Шрифт:
Интервал:
Закладка:
Только со второй половины апреля картина весенней жизни наконец изменилась. По выжженным и влажным местам начала показываться первая зелень, разливов почти совсем уже не стало, но в то же время с окончанием валового пролета водяных и голенастых птиц опустели болотистые равнины, на которых теперь не осталось и двадцатой доли прежнего обилия. Птицы приступили к постройке гнезд.
Да и у Пржевальского, помимо восторгов охоты, появились служебные дела — в это время он занимается промером глубин реки Лэфу, не оставляя, впрочем, своих наблюдений за повадками гнездящихся аистов и их разорителей — тибетских медведей.
Во второй половине апреля продолжали лететь на север мелкие птицы — самой замечательной из них Пржевальский называет большого стрижа, который появляется на Ханке в двадцатых числах апреля и продолжает свой пролет до начала мая.

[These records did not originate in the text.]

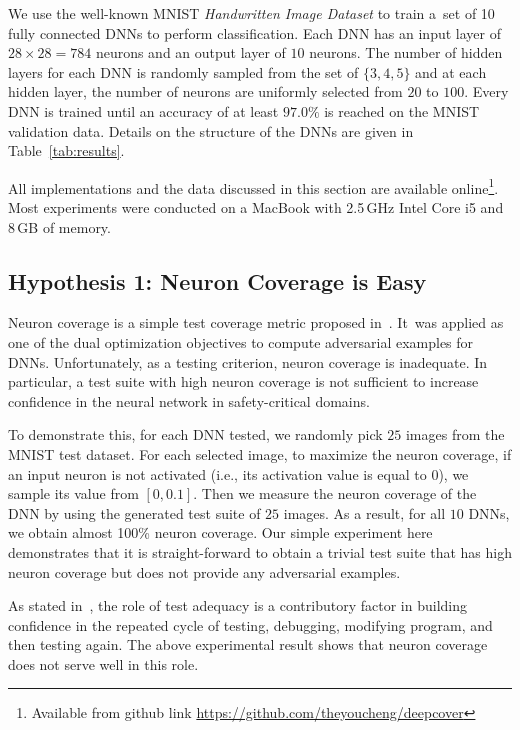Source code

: \documentclass[runningheads,a4paper]{llncs}
\begin{document}
We use the well-known MNIST \emph{Handwritten Image Dataset} to train a~set
of 10 fully connected DNNs to perform classification.  Each DNN has an input
layer of $28\times 28=784$ neurons and an output layer of $10$ neurons.  The
number of hidden layers for each DNN is randomly sampled from the set of $\{3,
4, 5\}$ and at each hidden layer, the number of neurons are uniformly
selected from $20$ to $100$.  Every DNN is trained until an accuracy of at
least $97.0\%$ is reached on the MNIST validation data.  Details on the
structure of the DNNs are given in Table~\ref{tab:results}.

All implementations and the data discussed in this section are available
online\footnote{Available from github link \url{https://github.com/theyoucheng/deepcover}}.
Most experiments were conducted on a MacBook 
with 2.5\,GHz Intel Core i5 and 8\,GB of memory.

\subsection{Hypothesis 1: Neuron Coverage is Easy}

Neuron coverage is a simple test coverage metric proposed
in~\cite{PCYJ2017}.  It~was applied as one of the dual optimization
objectives to compute adversarial examples for DNNs.  Unfortunately, as a
testing criterion, neuron coverage is inadequate.  In particular, a test
suite with high neuron coverage is not sufficient to increase confidence in
the neural network in safety-critical domains.

To demonstrate this, for each DNN tested, we randomly pick $25$ images from
the MNIST test dataset.  For each selected image, to maximize the neuron
coverage, if an input neuron is not activated (i.e., its activation value
is equal to 0), we sample its value from $[0, 0.1]$.  Then we measure
the neuron coverage of the DNN by using the generated test suite of $25$
images.  As a result, for all $10$ DNNs, we obtain almost 100\% neuron
coverage.  Our simple experiment here demonstrates that it is
straight-forward to obtain a trivial test suite that has high neuron
coverage but does not provide any adversarial examples.

As stated in~\cite{ZHM1997}, the role of test adequacy is a contributory
factor in building confidence in the repeated cycle of testing, debugging,
modifying program, and then testing again.  The above experimental result
shows that neuron coverage does not serve well in this role.
\end{document}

«Обыкновенно пролет происходит врассыпную, невысоко над землей или по самой ее поверхности, но притом эти стрижи беспрестанно то поднимаются кверху, описывая большие круги в воздухе, то опять опускаются до земли и летят в прежнем направлении».
Постоянная борьба между холодом и теплом, длившаяся в течение всего апреля и заявлявшая о себе то метелями, то ночными морозами, закончилась в первых числах мая, когда после первых четырех дней, в которые по ночам температура падала ниже нуля, наступило совершенное тепло, и погода стала наконец по-настоящему майской.

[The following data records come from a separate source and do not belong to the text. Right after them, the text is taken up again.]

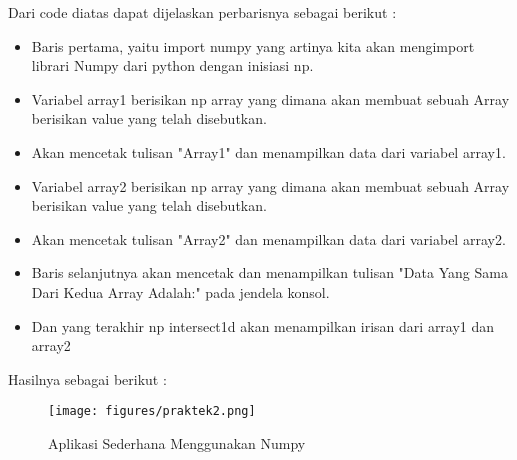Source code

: Dari code diatas dapat dijelaskan perbarisnya sebagai berikut :
\begin{itemize}
\item
Baris pertama, yaitu import numpy yang artinya kita akan mengimport librari Numpy dari python dengan inisiasi np.
\item
Variabel array1 berisikan np array yang dimana akan membuat sebuah Array berisikan value yang telah disebutkan.
\item
Akan mencetak tulisan "Array1" dan menampilkan data dari variabel array1.
\item
Variabel array2 berisikan np array yang dimana akan membuat sebuah Array berisikan value yang telah disebutkan.
\item
Akan mencetak tulisan "Array2" dan menampilkan data dari variabel array2.
\item
Baris selanjutnya akan mencetak dan menampilkan tulisan "Data Yang Sama Dari Kedua Array Adalah:" pada jendela konsol.
\item
Dan yang terakhir np intersect1d akan menampilkan irisan dari array1 dan array2
\end{itemize}

Hasilnya sebagai berikut :
\begin{figure}[ht]
\centering
\texttt{[image: figures/praktek2.png]}
\caption{Aplikasi Sederhana Menggunakan Numpy}
\label{Praktek}
\end{figure}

Одной недели такой погоды было достаточно, чтобы пробудить к жизни растения: деревья начали быстро распускаться, яблоня и черемуха вскоре покрылись душистыми цветами, а трава, в особенности по мокрым местам, поднялась на полметра вышины.
По болотам везде зацвела калужница, по лесам хохлатка, а на лугах распустились примулы, лютики, незабудки, одуванчики и лапчатки. И все это появилось вдруг, как будто май по праву принес с собой настоящую весну. Даже вечно бушующее Ханка в тихие вечера иногда совершенно успокаивалось и делалось гладким, как зеркало.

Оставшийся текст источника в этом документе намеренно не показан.